Avec le Brexit, le gouvernement britannique devrait sortir d’Europol. Pour ne pas lutter seul contre le terrorisme, il devra renégocier les modalités de coopération avec l’office européen de police. Car la prévention des actions terroristes passe par le partage des informations des polices européennes.
L’attentat perpétré à Manchester le 22 mai et revendiqué par Daech, qui a causé la mort de 22 personnes – parmi lesquelles de nombreux adolescents – va contraindre le Royaume-Uni à renforcer sa lutte contre le terrorisme. Réagissant à cet acte meurtrier survenu deux mois après l’attaque menée sur le pont de Westminster par un islamiste radical, Scotland Yard a commencé par relever d’un cran le niveau d’alerte dans le pays, aujourd’hui au plus haut. Mais la lutte antiterroriste pose bien d’autres défis aux forces de sécurité, notamment dans leur coopération au niveau européen.

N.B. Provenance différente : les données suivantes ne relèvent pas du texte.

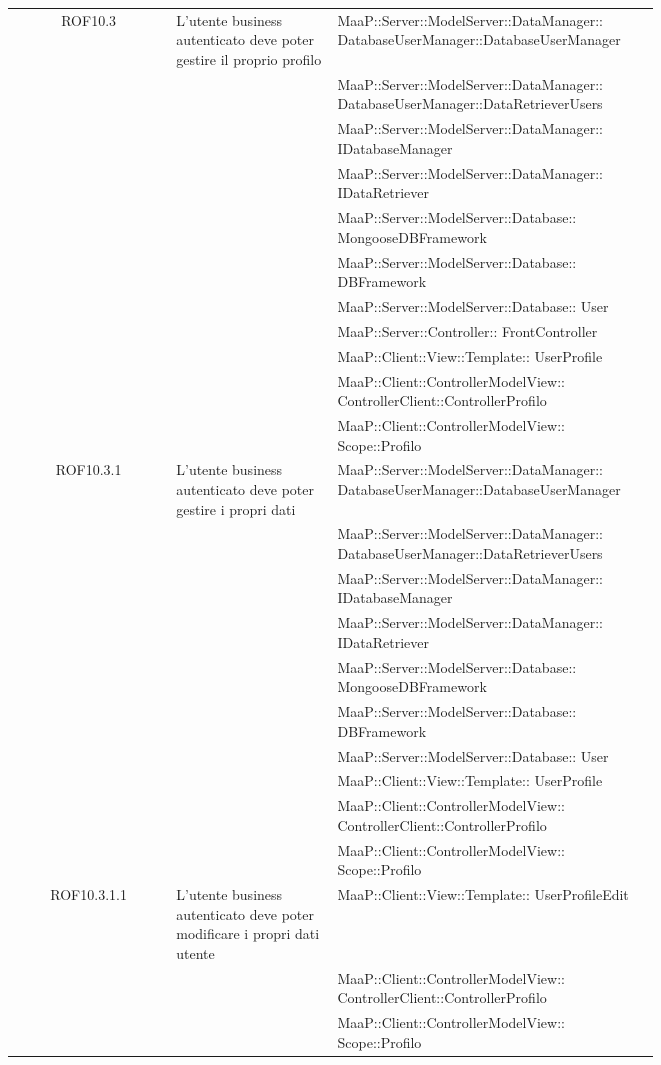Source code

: \begin{center}
\begin{longtable}{|c|p{0.25\linewidth}|p{0.5\linewidth}|}
\midrule
ROF10.3
& L'utente business autenticato deve poter gestire il proprio profilo
& MaaP::Server::ModelServer::DataManager:: DatabaseUserManager::DatabaseUserManager\\
& & MaaP::Server::ModelServer::DataManager:: DatabaseUserManager::DataRetrieverUsers\\
& & MaaP::Server::ModelServer::DataManager:: IDatabaseManager\\
& & MaaP::Server::ModelServer::DataManager:: IDataRetriever\\
& & MaaP::Server::ModelServer::Database:: MongooseDBFramework\\
& & MaaP::Server::ModelServer::Database:: DBFramework\\
& & MaaP::Server::ModelServer::Database:: User\\
& & MaaP::Server::Controller:: FrontController\\
& & MaaP::Client::View::Template:: UserProfile\\
& & MaaP::Client::ControllerModelView:: ControllerClient::ControllerProfilo\\
& & MaaP::Client::ControllerModelView:: Scope::Profilo\\

\midrule
ROF10.3.1
& L'utente business autenticato deve poter gestire i propri dati
& MaaP::Server::ModelServer::DataManager:: DatabaseUserManager::DatabaseUserManager\\
& & MaaP::Server::ModelServer::DataManager:: DatabaseUserManager::DataRetrieverUsers\\
& & MaaP::Server::ModelServer::DataManager:: IDatabaseManager\\
& & MaaP::Server::ModelServer::DataManager:: IDataRetriever\\
& & MaaP::Server::ModelServer::Database:: MongooseDBFramework\\
& & MaaP::Server::ModelServer::Database:: DBFramework\\
& & MaaP::Server::ModelServer::Database:: User\\
& & MaaP::Client::View::Template:: UserProfile\\
& & MaaP::Client::ControllerModelView:: ControllerClient::ControllerProfilo\\
& & MaaP::Client::ControllerModelView:: Scope::Profilo\\

\midrule
ROF10.3.1.1
& L'utente business autenticato deve poter modificare i propri dati utente
& MaaP::Client::View::Template:: UserProfileEdit\\
& & MaaP::Client::ControllerModelView:: ControllerClient::ControllerProfilo\\
& & MaaP::Client::ControllerModelView:: Scope::Profilo\\


\end{longtable}
\end{center}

Ainsi, depuis les attentats de Paris en 2015 qui ont mis en évidence l’existence de réseaux terroristes transnationaux, les services antiterroristes considèrent que l’efficacité de leur action passe par la mise en commun et le partage de leurs informations, afin de pouvoir mener des actions en amont et prévenir le passage à l’acte des cellules terroristes. C’est notamment grâce à cette coopération que les services de sécurité en Europe ont pu procéder en 2015 à 687 arrestations de personnes de la mouvance djihadiste suspectées de préparer des actions terroristes, soit cinq fois plus qu’en 2011, selon les statistiques établies par Europol dans son rapport annuel 2016. Malgré tout, en cette même année 2015, Europol a déploré dix-sept attaques djihadistes en Europe contre quatre recensées l’année précédente. Le défi de la sécurité est sans cesse renouvelé, et d’aucun en Europe jugent les résultats insuffisants.

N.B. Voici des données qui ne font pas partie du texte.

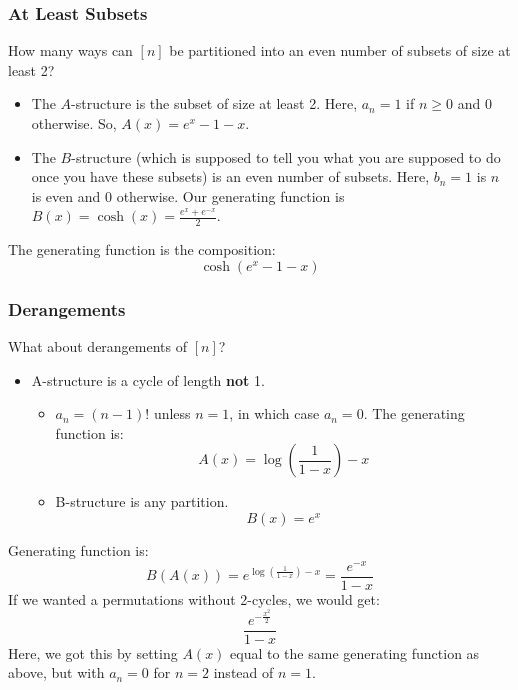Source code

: \documentclass[letterpaper]{article}
\begin{document}
\subsubsection{At Least Subsets}
How many ways can $[n]$ be partitioned into an even number of subsets of size at least 2?
\begin{itemize}
    \item The $A$-structure is the subset of size at least 2. Here, $a_n = 1$ if $n \geq 0$ and 0 otherwise. So, $A(x) = e^x - 1 - x$. 
    \item The $B$-structure (which is supposed to tell you what you are supposed to do once you have these subsets) is an even number of subsets. Here, $b_n = 1$ is $n$ is even and 0 otherwise. Our generating function is $B(x) = \cosh(x) = \frac{e^x + e^{-x}}{2}$. 
\end{itemize}
The generating function is the composition:
\[\cosh(e^x - 1 - x)\]

\subsubsection{Derangements}
What about derangements of $[n]$? 
\begin{itemize}
    \item A-structure is a cycle of length \textbf{not} 1.
    \begin{itemize}
        \item $a_n = (n - 1)!$ unless $n = 1$, in which case $a_n = 0$. The generating function is:
        \[A(x) = \log\left(\frac{1}{1 - x}\right) - x\]

        \item B-structure is any partition. 
        \[B(x) = e^x\]
    \end{itemize}
\end{itemize}
Generating function is:
\[B(A(x)) = e^{\log\left(\frac{1}{1 - x}\right) - x} = \frac{e^{-x}}{1 - x}\]
If we wanted a permutations without 2-cycles, we would get:
\[\frac{e^{-\frac{x^2}{2}}}{1 - x}\]
Here, we got this by setting $A(x)$ equal to the same generating function as above, but with $a_n = 0$ for $n = 2$ instead of $n = 1$.
\end{document}
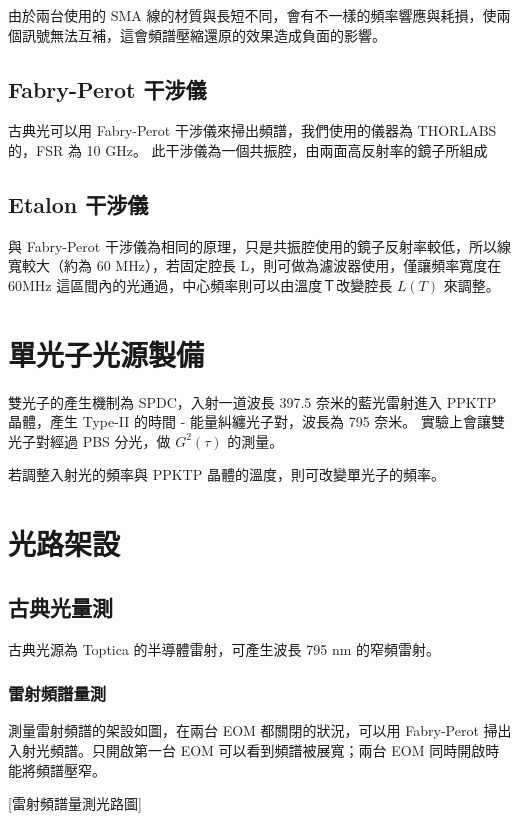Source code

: \documentclass[class=NCU_thesis, crop=false]{standalone}
\begin{document}
由於兩台使用的 SMA 線的材質與長短不同，會有不一樣的頻率響應與耗損，使兩個訊號無法互補，這會頻譜壓縮還原的效果造成負面的影響。

\subsection{Fabry-Perot 干涉儀}
古典光可以用 Fabry-Perot 干涉儀來掃出頻譜，我們使用的儀器為 THORLABS 的，FSR 為 10 GHz。
此干涉儀為一個共振腔，由兩面高反射率的鏡子所組成

\subsection{Etalon 干涉儀}
與 Fabry-Perot 干涉儀為相同的原理，只是共振腔使用的鏡子反射率較低，所以線寬較大（約為 60 MHz），若固定腔長 L，則可做為濾波器使用，僅讓頻率寬度在 60MHz 這區間內的光通過，中心頻率則可以由溫度Ｔ改變腔長 $L(T)$ 來調整。

\section{單光子光源製備}
雙光子的產生機制為 SPDC，入射一道波長 397.5 奈米的藍光雷射進入 PPKTP 晶體，產生 Type-II 的時間 - 能量糾纏光子對，波長為 795 奈米。
實驗上會讓雙光子對經過 PBS 分光，做 $G^{2}(\tau)$ 的測量。

若調整入射光的頻率與 PPKTP 晶體的溫度，則可改變單光子的頻率。


\section{光路架設}
\subsection{古典光量測}
古典光源為 Toptica 的半導體雷射，可產生波長 795 nm 的窄頻雷射。

\subsubsection{雷射頻譜量測}
測量雷射頻譜的架設如圖，在兩台 EOM 都關閉的狀況，可以用 Fabry-Perot 掃出入射光頻譜。只開啟第一台 EOM 可以看到頻譜被展寬；兩台 EOM 同時開啟時能將頻譜壓窄。

[雷射頻譜量測光路圖]
\end{document}
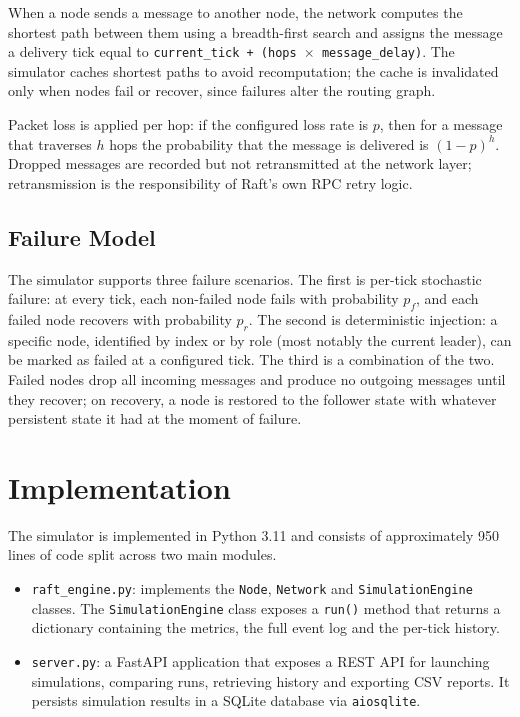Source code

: When a node sends a message to another node, the network computes the shortest path between them using a breadth-first search and assigns the message a delivery tick equal to \texttt{current\_tick + (hops $\times$ message\_delay)}. The simulator caches shortest paths to avoid recomputation; the cache is invalidated only when nodes fail or recover, since failures alter the routing graph.

Packet loss is applied per hop: if the configured loss rate is $p$, then for a message that traverses $h$ hops the probability that the message is delivered is $(1-p)^h$. Dropped messages are recorded but not retransmitted at the network layer; retransmission is the responsibility of Raft's own RPC retry logic.

\subsection{Failure Model}

The simulator supports three failure scenarios. The first is per-tick stochastic failure: at every tick, each non-failed node fails with probability $p_f$, and each failed node recovers with probability $p_r$. The second is deterministic injection: a specific node, identified by index or by role (most notably the current leader), can be marked as failed at a configured tick. The third is a combination of the two. Failed nodes drop all incoming messages and produce no outgoing messages until they recover; on recovery, a node is restored to the follower state with whatever persistent state it had at the moment of failure.

\section{Implementation}

The simulator is implemented in Python 3.11 and consists of approximately 950 lines of code split across two main modules.

\begin{itemize}
    \item \texttt{raft\_engine.py}: implements the \texttt{Node}, \texttt{Network} and \texttt{SimulationEngine} classes. The \texttt{SimulationEngine} class exposes a \texttt{run()} method that returns a dictionary containing the metrics, the full event log and the per-tick history.
    \item \texttt{server.py}: a FastAPI application that exposes a REST API for launching simulations, comparing runs, retrieving history and exporting CSV reports. It persists simulation results in a SQLite database via \texttt{aiosqlite}.
\end{itemize}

Le Brexit pénalisera-t-il la lutte contre le terrorisme?
Aussi, lorsque Theresa May, Premier ministre britannique, menaça l’Union européenne de réduire la coopération du Royaume-Uni en matière de lutte contre la délinquance et le terrorisme, au cas où le Brexit réduirait l’accès des produits anglais au marché unique européen, elle déclencha de nombreuses réactions de désapprobation. Tant chez les 27 membres de l’UE, qu’au sein même de la Grande Bretagne. On lui reprocha clairement de mêler intérêts commerciaux et lutte antiterroriste en pratiquant une forme de chantage à la sécurité.
La lettre adressée le 29 mars dernier au président du Conseil européen Donald Tusk pour signifier officiellement le divorce du Royaume-Uni d’avec l’Union européenne ne laissait aucun doute sur la nature de l’avertissement. Même si la diplomatie anglaise a ensuite tempéré ces propos, on ne saurait y voir une quelconque maladresse, compte tenu de l’importance de cette lettre, et de l’attention portée à chaque mot pour que le sens du message reflète le plus fidèlement possible l’attitude du gouvernement britannique au moment d’engager ce divorce.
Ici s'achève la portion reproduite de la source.